Findings of the “Global Sea-Level Rise and Implications” report:
- Sea level rise varies regionally
- It will encroach upon Infrastructure and coastal communities will be encroached upon
- It affects a number of major cities on every continent: Shanghai, Dhaka, Bangkok, Jakarta, Mumbai, Copenhagen, New York, Buenos Aires, Santiago, etc.
- Poses a significant economic, social, and humanitarian problem (threatens coastal farmlands, water reserves, the resilience of infrastructures, food-nutrition security, human lives and livelihoods), especially in vulnerable areas.

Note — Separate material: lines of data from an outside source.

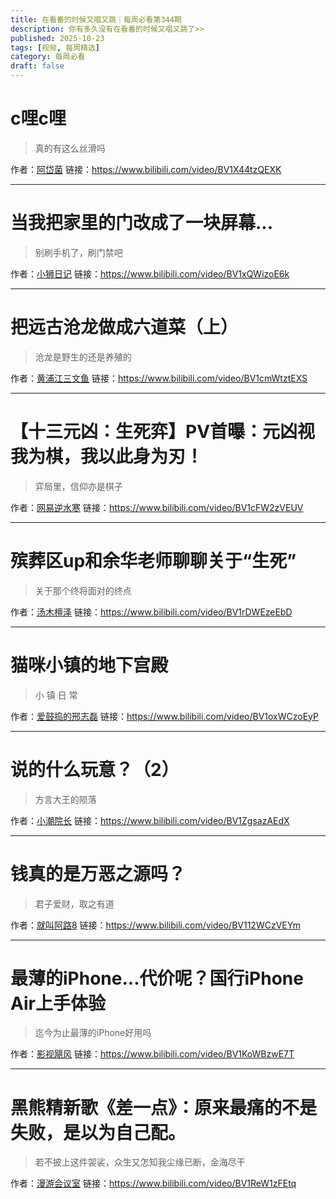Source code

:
 ```yaml
---
title: 在看番的时候又唱又跳｜每周必看第344期
description: 你有多久没有在看番的时候又唱又跳了>>
published: 2025-10-23
tags: [视频, 每周精选]
category: 每周必看
draft: false
---
```


# c哩c哩
> 真的有这么丝滑吗

作者：[阿岱菌](https://space.bilibili.com/330485201)
链接：https://www.bilibili.com/video/BV1X44tzQEXK

---

# 当我把家里的门改成了一块屏幕...
> 别刷手机了，刷门禁吧

作者：[小狮日记](https://space.bilibili.com/444728505)
链接：https://www.bilibili.com/video/BV1xQWizoE6k

---

# 把远古沧龙做成六道菜（上）
> 沧龙是野生的还是养殖的

作者：[黄浦江三文鱼](https://space.bilibili.com/702277711)
链接：https://www.bilibili.com/video/BV1cmWtztEXS

---

# 【十三元凶：生死弈】PV首曝：元凶视我为棋，我以此身为刃！
> 弈局里，信仰亦是棋子

作者：[网易逆水寒](https://space.bilibili.com/21619102)
链接：https://www.bilibili.com/video/BV1cFW2zVEUV

---

# 殡葬区up和余华老师聊聊关于“生死”
> 关于那个终将面对的终点

作者：[汤木檀泽](https://space.bilibili.com/86205301)
链接：https://www.bilibili.com/video/BV1rDWEzeEbD

---

# 猫咪小镇的地下宫殿
> 小 镇 日 常

作者：[爱鼓捣的邢志磊](https://space.bilibili.com/295993972)
链接：https://www.bilibili.com/video/BV1oxWCzoEyP

---

# 说的什么玩意？（2）
> 方言大王的陨落

作者：[小潮院长](https://space.bilibili.com/5970160)
链接：https://www.bilibili.com/video/BV1ZgsazAEdX

---

# 钱真的是万恶之源吗？
> 君子爱财，取之有道

作者：[就叫阿路8](https://space.bilibili.com/12562611)
链接：https://www.bilibili.com/video/BV112WCzVEYm

---

# 最薄的iPhone...代价呢？国行iPhone Air上手体验
> 迄今为止最薄的iPhone好用吗

作者：[影视飓风](https://space.bilibili.com/946974)
链接：https://www.bilibili.com/video/BV1KoWBzwE7T

---

# 黑熊精新歌《差一点》：原来最痛的不是失败，是以为自己配。
> 若不披上这件袈裟，众生又怎知我尘缘已断，金海尽干

作者：[漫游会议室](https://space.bilibili.com/204476654)
链接：https://www.bilibili.com/video/BV1ReW1zFEtq

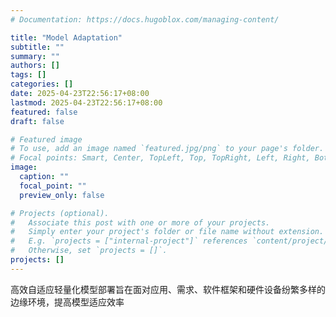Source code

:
 ```yaml
---
# Documentation: https://docs.hugoblox.com/managing-content/

title: "Model Adaptation"
subtitle: ""
summary: ""
authors: []
tags: []
categories: []
date: 2025-04-23T22:56:17+08:00
lastmod: 2025-04-23T22:56:17+08:00
featured: false
draft: false

# Featured image
# To use, add an image named `featured.jpg/png` to your page's folder.
# Focal points: Smart, Center, TopLeft, Top, TopRight, Left, Right, BottomLeft, Bottom, BottomRight.
image:
  caption: ""
  focal_point: ""
  preview_only: false

# Projects (optional).
#   Associate this post with one or more of your projects.
#   Simply enter your project's folder or file name without extension.
#   E.g. `projects = ["internal-project"]` references `content/project/deep-learning/index.md`.
#   Otherwise, set `projects = []`.
projects: []
---
```


高效自适应轻量化模型部署旨在面对应用、需求、软件框架和硬件设备纷繁多样的边缘环境，提高模型适应效率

- Along with other climate concerns, it will affect coastal ecosystems, related development and beyond 1 billion people by 2050
- Growing Urbanization in exposed areas will exacerbate the effects.
- It is reinforced by storm surges and tidal variations as seen during the landfall of hurricane Sandy (New York) and Cyclone Idai (Mozambique)
Reasons behind sea-level rise:
- Increase in average global temperature (by over 1°C since 1880)
- Thermal expansion of seawater (leading to mean sea level increasing by ~20 cm)
- Glacier and ice-sheet melt
- Changes in groundwater storage.
Challenges:
- According to the IPCC, melting ice sheets (the largest contributor to sea level change) are hard to predict.
- By 2150, global sea level rise is estimated to rise by roughly 4, 0.5 and 0.2 m under high, mid and low-emission scenarios, respectively.
- Limiting 21st-century global surface temperature rise to 2 °C above the pre-industrial level (Paris Agreement’s target) would be insufficient.
Way ahead:
- A low greenhouse gas emission scenario, with temperatures staying below 1.5 °C
- Reaching net zero carbon emissions before 2060.
- Particularly along the coast, urban systems must enable climate-resilient development
● It is an intergovernmental organisation, which originated from the International Meteorological Organisation (IMO).
● WMO was created on March 23, 1950 and it became the UN’s specialized organization for fostering international cooperation on –
○ Meteorology (weather and climate),
○ Operational hydrology and
○ Related geophysical sciences.
● The Secretariat (headquartered in Geneva) is headed by the Secretary-General and the WMO’s supreme decision-making body is the World Meteorological Congress.